+++ Records supplied
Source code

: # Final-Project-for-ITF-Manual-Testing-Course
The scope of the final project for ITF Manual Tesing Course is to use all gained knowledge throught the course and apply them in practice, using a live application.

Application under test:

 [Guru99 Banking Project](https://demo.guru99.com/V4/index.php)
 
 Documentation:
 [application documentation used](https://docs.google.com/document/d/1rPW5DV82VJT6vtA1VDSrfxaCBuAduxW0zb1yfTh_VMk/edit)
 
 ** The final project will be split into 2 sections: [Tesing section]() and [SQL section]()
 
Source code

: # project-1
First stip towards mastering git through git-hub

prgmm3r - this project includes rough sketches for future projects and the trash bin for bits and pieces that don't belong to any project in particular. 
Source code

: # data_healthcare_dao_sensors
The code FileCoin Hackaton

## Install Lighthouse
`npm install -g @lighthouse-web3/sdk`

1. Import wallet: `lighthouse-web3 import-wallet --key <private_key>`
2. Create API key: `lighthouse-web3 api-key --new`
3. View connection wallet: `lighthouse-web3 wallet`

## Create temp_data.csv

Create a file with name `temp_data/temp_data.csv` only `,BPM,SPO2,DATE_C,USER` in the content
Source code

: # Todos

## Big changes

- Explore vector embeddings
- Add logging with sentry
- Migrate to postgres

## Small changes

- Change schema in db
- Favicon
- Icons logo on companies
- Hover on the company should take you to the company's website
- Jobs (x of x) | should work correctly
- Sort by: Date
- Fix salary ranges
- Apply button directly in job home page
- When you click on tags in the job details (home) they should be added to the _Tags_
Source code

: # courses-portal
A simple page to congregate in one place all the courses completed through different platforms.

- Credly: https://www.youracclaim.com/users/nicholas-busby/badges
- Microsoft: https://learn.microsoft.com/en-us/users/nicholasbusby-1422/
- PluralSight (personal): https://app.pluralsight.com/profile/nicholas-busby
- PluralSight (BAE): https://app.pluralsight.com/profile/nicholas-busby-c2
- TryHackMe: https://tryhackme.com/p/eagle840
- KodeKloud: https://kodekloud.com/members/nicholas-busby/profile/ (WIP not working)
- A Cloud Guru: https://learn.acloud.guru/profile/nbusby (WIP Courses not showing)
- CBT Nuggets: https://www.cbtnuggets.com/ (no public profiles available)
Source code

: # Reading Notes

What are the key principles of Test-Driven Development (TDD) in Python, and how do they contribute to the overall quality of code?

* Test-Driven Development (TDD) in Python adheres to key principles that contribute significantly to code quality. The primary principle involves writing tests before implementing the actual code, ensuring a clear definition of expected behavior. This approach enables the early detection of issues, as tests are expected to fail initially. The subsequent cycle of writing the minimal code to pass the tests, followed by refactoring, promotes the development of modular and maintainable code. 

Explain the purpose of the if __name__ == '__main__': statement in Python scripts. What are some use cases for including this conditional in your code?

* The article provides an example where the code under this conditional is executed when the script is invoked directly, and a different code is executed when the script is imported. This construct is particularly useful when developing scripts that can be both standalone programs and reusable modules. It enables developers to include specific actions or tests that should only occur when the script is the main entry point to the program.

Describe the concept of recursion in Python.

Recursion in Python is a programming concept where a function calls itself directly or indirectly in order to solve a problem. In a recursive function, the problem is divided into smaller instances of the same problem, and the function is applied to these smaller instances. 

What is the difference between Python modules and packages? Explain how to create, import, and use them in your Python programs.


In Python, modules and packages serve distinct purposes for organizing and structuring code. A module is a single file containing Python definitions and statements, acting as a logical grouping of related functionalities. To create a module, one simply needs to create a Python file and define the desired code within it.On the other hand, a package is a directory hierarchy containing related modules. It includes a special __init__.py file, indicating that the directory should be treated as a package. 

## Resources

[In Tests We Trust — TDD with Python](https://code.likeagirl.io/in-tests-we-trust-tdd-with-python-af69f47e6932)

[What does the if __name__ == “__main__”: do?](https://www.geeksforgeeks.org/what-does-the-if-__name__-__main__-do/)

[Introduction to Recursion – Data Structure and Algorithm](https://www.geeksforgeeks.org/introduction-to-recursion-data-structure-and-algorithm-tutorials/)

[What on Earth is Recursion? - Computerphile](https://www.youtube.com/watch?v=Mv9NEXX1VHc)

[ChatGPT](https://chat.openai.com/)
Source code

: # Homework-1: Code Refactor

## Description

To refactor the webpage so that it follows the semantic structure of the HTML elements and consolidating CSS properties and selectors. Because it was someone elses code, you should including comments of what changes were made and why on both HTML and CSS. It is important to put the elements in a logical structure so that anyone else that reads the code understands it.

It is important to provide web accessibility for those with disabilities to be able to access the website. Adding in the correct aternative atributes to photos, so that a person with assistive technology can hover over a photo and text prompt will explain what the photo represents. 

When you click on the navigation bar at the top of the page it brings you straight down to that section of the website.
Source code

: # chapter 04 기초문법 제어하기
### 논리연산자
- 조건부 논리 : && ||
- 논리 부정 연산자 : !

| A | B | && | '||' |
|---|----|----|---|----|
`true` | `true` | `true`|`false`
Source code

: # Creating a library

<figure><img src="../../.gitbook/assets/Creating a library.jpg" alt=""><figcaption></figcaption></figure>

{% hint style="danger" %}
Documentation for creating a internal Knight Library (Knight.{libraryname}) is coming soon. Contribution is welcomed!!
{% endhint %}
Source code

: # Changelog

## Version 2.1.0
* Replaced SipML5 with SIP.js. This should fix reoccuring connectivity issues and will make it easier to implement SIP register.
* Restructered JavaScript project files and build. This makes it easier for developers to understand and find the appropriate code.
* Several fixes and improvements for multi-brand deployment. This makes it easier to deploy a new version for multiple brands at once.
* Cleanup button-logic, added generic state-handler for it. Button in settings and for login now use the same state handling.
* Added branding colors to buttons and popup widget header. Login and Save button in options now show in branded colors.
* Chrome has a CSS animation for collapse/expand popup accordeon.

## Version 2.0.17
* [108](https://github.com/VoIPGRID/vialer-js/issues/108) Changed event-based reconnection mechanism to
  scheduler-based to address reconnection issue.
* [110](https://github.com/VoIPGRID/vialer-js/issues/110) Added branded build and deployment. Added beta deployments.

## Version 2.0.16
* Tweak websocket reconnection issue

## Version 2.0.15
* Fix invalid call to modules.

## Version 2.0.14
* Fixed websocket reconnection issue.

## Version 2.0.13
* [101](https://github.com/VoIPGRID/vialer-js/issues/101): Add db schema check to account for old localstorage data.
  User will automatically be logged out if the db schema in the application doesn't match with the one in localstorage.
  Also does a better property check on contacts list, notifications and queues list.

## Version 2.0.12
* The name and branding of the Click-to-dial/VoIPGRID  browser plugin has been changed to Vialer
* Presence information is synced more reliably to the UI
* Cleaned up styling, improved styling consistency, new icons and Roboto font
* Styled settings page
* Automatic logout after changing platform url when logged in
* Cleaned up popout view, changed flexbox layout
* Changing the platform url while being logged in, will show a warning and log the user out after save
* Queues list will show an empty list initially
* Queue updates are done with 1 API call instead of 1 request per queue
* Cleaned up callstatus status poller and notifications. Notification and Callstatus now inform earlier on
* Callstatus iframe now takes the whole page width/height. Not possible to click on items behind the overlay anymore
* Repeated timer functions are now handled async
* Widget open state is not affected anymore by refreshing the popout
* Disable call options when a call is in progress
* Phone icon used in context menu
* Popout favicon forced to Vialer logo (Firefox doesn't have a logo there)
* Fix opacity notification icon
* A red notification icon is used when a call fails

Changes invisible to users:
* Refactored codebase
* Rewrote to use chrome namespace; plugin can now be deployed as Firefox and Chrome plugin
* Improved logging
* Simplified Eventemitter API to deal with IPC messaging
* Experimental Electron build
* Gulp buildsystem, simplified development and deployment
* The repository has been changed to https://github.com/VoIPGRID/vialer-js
++++++
= Goal of the exercise =
When answering, write out each of the lines above exactly as given.

= Output for this task =
Source code

: # Final-Project-for-ITF-Manual-Testing-Course
The scope of the final project for ITF Manual Tesing Course is to use all gained knowledge throught the course and apply them in practice, using a live application.

Application under test:

 [Guru99 Banking Project](https://demo.guru99.com/V4/index.php)
 
 Documentation:
 [application documentation used](https://docs.google.com/document/d/1rPW5DV82VJT6vtA1VDSrfxaCBuAduxW0zb1yfTh_VMk/edit)
 
 ** The final project will be split into 2 sections: [Tesing section]() and [SQL section]()
 
Source code

: # project-1
First stip towards mastering git through git-hub

prgmm3r - this project includes rough sketches for future projects and the trash bin for bits and pieces that don't belong to any project in particular. 
Source code

: # data_healthcare_dao_sensors
The code FileCoin Hackaton

## Install Lighthouse
`npm install -g @lighthouse-web3/sdk`

1. Import wallet: `lighthouse-web3 import-wallet --key <private_key>`
2. Create API key: `lighthouse-web3 api-key --new`
3. View connection wallet: `lighthouse-web3 wallet`

## Create temp_data.csv

Create a file with name `temp_data/temp_data.csv` only `,BPM,SPO2,DATE_C,USER` in the content
Source code

: # Todos

## Big changes

- Explore vector embeddings
- Add logging with sentry
- Migrate to postgres

## Small changes

- Change schema in db
- Favicon
- Icons logo on companies
- Hover on the company should take you to the company's website
- Jobs (x of x) | should work correctly
- Sort by: Date
- Fix salary ranges
- Apply button directly in job home page
- When you click on tags in the job details (home) they should be added to the _Tags_
Source code

: # courses-portal
A simple page to congregate in one place all the courses completed through different platforms.

- Credly: https://www.youracclaim.com/users/nicholas-busby/badges
- Microsoft: https://learn.microsoft.com/en-us/users/nicholasbusby-1422/
- PluralSight (personal): https://app.pluralsight.com/profile/nicholas-busby
- PluralSight (BAE): https://app.pluralsight.com/profile/nicholas-busby-c2
- TryHackMe: https://tryhackme.com/p/eagle840
- KodeKloud: https://kodekloud.com/members/nicholas-busby/profile/ (WIP not working)
- A Cloud Guru: https://learn.acloud.guru/profile/nbusby (WIP Courses not showing)
- CBT Nuggets: https://www.cbtnuggets.com/ (no public profiles available)
Source code

: # Reading Notes

What are the key principles of Test-Driven Development (TDD) in Python, and how do they contribute to the overall quality of code?

* Test-Driven Development (TDD) in Python adheres to key principles that contribute significantly to code quality. The primary principle involves writing tests before implementing the actual code, ensuring a clear definition of expected behavior. This approach enables the early detection of issues, as tests are expected to fail initially. The subsequent cycle of writing the minimal code to pass the tests, followed by refactoring, promotes the development of modular and maintainable code. 

Explain the purpose of the if __name__ == '__main__': statement in Python scripts. What are some use cases for including this conditional in your code?

* The article provides an example where the code under this conditional is executed when the script is invoked directly, and a different code is executed when the script is imported. This construct is particularly useful when developing scripts that can be both standalone programs and reusable modules. It enables developers to include specific actions or tests that should only occur when the script is the main entry point to the program.

Describe the concept of recursion in Python.

Recursion in Python is a programming concept where a function calls itself directly or indirectly in order to solve a problem. In a recursive function, the problem is divided into smaller instances of the same problem, and the function is applied to these smaller instances. 

What is the difference between Python modules and packages? Explain how to create, import, and use them in your Python programs.


In Python, modules and packages serve distinct purposes for organizing and structuring code. A module is a single file containing Python definitions and statements, acting as a logical grouping of related functionalities. To create a module, one simply needs to create a Python file and define the desired code within it.On the other hand, a package is a directory hierarchy containing related modules. It includes a special __init__.py file, indicating that the directory should be treated as a package. 

## Resources

[In Tests We Trust — TDD with Python](https://code.likeagirl.io/in-tests-we-trust-tdd-with-python-af69f47e6932)

[What does the if __name__ == “__main__”: do?](https://www.geeksforgeeks.org/what-does-the-if-__name__-__main__-do/)

[Introduction to Recursion – Data Structure and Algorithm](https://www.geeksforgeeks.org/introduction-to-recursion-data-structure-and-algorithm-tutorials/)

[What on Earth is Recursion? - Computerphile](https://www.youtube.com/watch?v=Mv9NEXX1VHc)

[ChatGPT](https://chat.openai.com/)
Source code

: # Homework-1: Code Refactor

## Description

To refactor the webpage so that it follows the semantic structure of the HTML elements and consolidating CSS properties and selectors. Because it was someone elses code, you should including comments of what changes were made and why on both HTML and CSS. It is important to put the elements in a logical structure so that anyone else that reads the code understands it.

It is important to provide web accessibility for those with disabilities to be able to access the website. Adding in the correct aternative atributes to photos, so that a person with assistive technology can hover over a photo and text prompt will explain what the photo represents. 

When you click on the navigation bar at the top of the page it brings you straight down to that section of the website.
Source code

: # chapter 04 기초문법 제어하기
### 논리연산자
- 조건부 논리 : && ||
- 논리 부정 연산자 : !

| A | B | && | '||' |
|---|----|----|---|----|
`true` | `true` | `true`|`false`
Source code

: # Creating a library

<figure><img src="../../.gitbook/assets/Creating a library.jpg" alt=""><figcaption></figcaption></figure>

{% hint style="danger" %}
Documentation for creating a internal Knight Library (Knight.{libraryname}) is coming soon. Contribution is welcomed!!
{% endhint %}
Source code

: # Changelog

## Version 2.1.0
* Replaced SipML5 with SIP.js. This should fix reoccuring connectivity issues and will make it easier to implement SIP register.
* Restructered JavaScript project files and build. This makes it easier for developers to understand and find the appropriate code.
* Several fixes and improvements for multi-brand deployment. This makes it easier to deploy a new version for multiple brands at once.
* Cleanup button-logic, added generic state-handler for it. Button in settings and for login now use the same state handling.
* Added branding colors to buttons and popup widget header. Login and Save button in options now show in branded colors.
* Chrome has a CSS animation for collapse/expand popup accordeon.

## Version 2.0.17
* [108](https://github.com/VoIPGRID/vialer-js/issues/108) Changed event-based reconnection mechanism to
  scheduler-based to address reconnection issue.
* [110](https://github.com/VoIPGRID/vialer-js/issues/110) Added branded build and deployment. Added beta deployments.

## Version 2.0.16
* Tweak websocket reconnection issue

## Version 2.0.15
* Fix invalid call to modules.

## Version 2.0.14
* Fixed websocket reconnection issue.

## Version 2.0.13
* [101](https://github.com/VoIPGRID/vialer-js/issues/101): Add db schema check to account for old localstorage data.
  User will automatically be logged out if the db schema in the application doesn't match with the one in localstorage.
  Also does a better property check on contacts list, notifications and queues list.

## Version 2.0.12
* The name and branding of the Click-to-dial/VoIPGRID  browser plugin has been changed to Vialer
* Presence information is synced more reliably to the UI
* Cleaned up styling, improved styling consistency, new icons and Roboto font
* Styled settings page
* Automatic logout after changing platform url when logged in
* Cleaned up popout view, changed flexbox layout
* Changing the platform url while being logged in, will show a warning and log the user out after save
* Queues list will show an empty list initially
* Queue updates are done with 1 API call instead of 1 request per queue
* Cleaned up callstatus status poller and notifications. Notification and Callstatus now inform earlier on
* Callstatus iframe now takes the whole page width/height. Not possible to click on items behind the overlay anymore
* Repeated timer functions are now handled async
* Widget open state is not affected anymore by refreshing the popout
* Disable call options when a call is in progress
* Phone icon used in context menu
* Popout favicon forced to Vialer logo (Firefox doesn't have a logo there)
* Fix opacity notification icon
* A red notification icon is used when a call fails

Changes invisible to users:
* Refactored codebase
* Rewrote to use chrome namespace; plugin can now be deployed as Firefox and Chrome plugin
* Improved logging
* Simplified Eventemitter API to deal with IPC messaging
* Experimental Electron build
* Gulp buildsystem, simplified development and deployment
* The repository has been changed to https://github.com/VoIPGRID/vialer-js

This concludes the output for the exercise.